[Opening DATA section]

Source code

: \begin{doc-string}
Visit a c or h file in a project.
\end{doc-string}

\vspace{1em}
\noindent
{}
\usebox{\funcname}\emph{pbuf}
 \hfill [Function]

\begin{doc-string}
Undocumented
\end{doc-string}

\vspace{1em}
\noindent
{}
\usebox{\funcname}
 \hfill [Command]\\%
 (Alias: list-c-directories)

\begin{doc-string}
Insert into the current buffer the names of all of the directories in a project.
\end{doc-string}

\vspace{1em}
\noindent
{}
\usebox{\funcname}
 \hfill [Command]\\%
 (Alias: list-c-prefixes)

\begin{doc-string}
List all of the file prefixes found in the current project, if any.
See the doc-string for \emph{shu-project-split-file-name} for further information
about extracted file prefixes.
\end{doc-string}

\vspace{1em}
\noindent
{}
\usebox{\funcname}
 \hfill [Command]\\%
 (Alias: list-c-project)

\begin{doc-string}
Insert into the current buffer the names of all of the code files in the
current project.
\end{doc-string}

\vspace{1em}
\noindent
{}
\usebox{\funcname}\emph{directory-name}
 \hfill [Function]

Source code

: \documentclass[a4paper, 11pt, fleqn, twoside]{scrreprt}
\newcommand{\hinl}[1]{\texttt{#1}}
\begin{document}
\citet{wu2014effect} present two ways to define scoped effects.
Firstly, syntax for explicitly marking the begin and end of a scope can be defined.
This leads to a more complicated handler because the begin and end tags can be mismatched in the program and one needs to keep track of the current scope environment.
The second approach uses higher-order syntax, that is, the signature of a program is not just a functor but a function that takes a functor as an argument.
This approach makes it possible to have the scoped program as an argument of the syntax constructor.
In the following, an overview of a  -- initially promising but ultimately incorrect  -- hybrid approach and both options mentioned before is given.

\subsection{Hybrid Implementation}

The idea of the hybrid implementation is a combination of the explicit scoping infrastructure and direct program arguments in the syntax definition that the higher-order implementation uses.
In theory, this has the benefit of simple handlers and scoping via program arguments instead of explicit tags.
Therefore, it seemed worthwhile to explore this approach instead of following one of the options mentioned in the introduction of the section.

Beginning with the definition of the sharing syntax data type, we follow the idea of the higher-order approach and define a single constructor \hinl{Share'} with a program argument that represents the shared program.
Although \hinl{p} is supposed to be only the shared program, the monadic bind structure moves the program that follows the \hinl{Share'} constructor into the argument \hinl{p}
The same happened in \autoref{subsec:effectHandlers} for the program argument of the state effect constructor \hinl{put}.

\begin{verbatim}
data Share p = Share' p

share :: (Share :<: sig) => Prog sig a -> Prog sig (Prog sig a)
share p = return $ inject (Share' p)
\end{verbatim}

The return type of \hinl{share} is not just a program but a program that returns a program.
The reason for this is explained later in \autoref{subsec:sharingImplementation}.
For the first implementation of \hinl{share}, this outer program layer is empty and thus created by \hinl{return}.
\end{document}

[Closing DATA section]

### TASK DIRECTIONS
Nothing in the data should be altered; please repeat it exactly.

### WRITTEN SOLUTION
Source code

: \begin{doc-string}
Visit a c or h file in a project.
\end{doc-string}

\vspace{1em}
\noindent
{}
\usebox{\funcname}\emph{pbuf}
 \hfill [Function]

\begin{doc-string}
Undocumented
\end{doc-string}

\vspace{1em}
\noindent
{}
\usebox{\funcname}
 \hfill [Command]\\%
 (Alias: list-c-directories)

\begin{doc-string}
Insert into the current buffer the names of all of the directories in a project.
\end{doc-string}

\vspace{1em}
\noindent
{}
\usebox{\funcname}
 \hfill [Command]\\%
 (Alias: list-c-prefixes)

\begin{doc-string}
List all of the file prefixes found in the current project, if any.
See the doc-string for \emph{shu-project-split-file-name} for further information
about extracted file prefixes.
\end{doc-string}

\vspace{1em}
\noindent
{}
\usebox{\funcname}
 \hfill [Command]\\%
 (Alias: list-c-project)

\begin{doc-string}
Insert into the current buffer the names of all of the code files in the
current project.
\end{doc-string}

\vspace{1em}
\noindent
{}
\usebox{\funcname}\emph{directory-name}
 \hfill [Function]

Source code

: \documentclass[a4paper, 11pt, fleqn, twoside]{scrreprt}
\newcommand{\hinl}[1]{\texttt{#1}}
\begin{document}
\citet{wu2014effect} present two ways to define scoped effects.
Firstly, syntax for explicitly marking the begin and end of a scope can be defined.
This leads to a more complicated handler because the begin and end tags can be mismatched in the program and one needs to keep track of the current scope environment.
The second approach uses higher-order syntax, that is, the signature of a program is not just a functor but a function that takes a functor as an argument.
This approach makes it possible to have the scoped program as an argument of the syntax constructor.
In the following, an overview of a  -- initially promising but ultimately incorrect  -- hybrid approach and both options mentioned before is given.

\subsection{Hybrid Implementation}

The idea of the hybrid implementation is a combination of the explicit scoping infrastructure and direct program arguments in the syntax definition that the higher-order implementation uses.
In theory, this has the benefit of simple handlers and scoping via program arguments instead of explicit tags.
Therefore, it seemed worthwhile to explore this approach instead of following one of the options mentioned in the introduction of the section.

Beginning with the definition of the sharing syntax data type, we follow the idea of the higher-order approach and define a single constructor \hinl{Share'} with a program argument that represents the shared program.
Although \hinl{p} is supposed to be only the shared program, the monadic bind structure moves the program that follows the \hinl{Share'} constructor into the argument \hinl{p}
The same happened in \autoref{subsec:effectHandlers} for the program argument of the state effect constructor \hinl{put}.

\begin{verbatim}
data Share p = Share' p

share :: (Share :<: sig) => Prog sig a -> Prog sig (Prog sig a)
share p = return $ inject (Share' p)
\end{verbatim}

The return type of \hinl{share} is not just a program but a program that returns a program.
The reason for this is explained later in \autoref{subsec:sharingImplementation}.
For the first implementation of \hinl{share}, this outer program layer is empty and thus created by \hinl{return}.
\end{document}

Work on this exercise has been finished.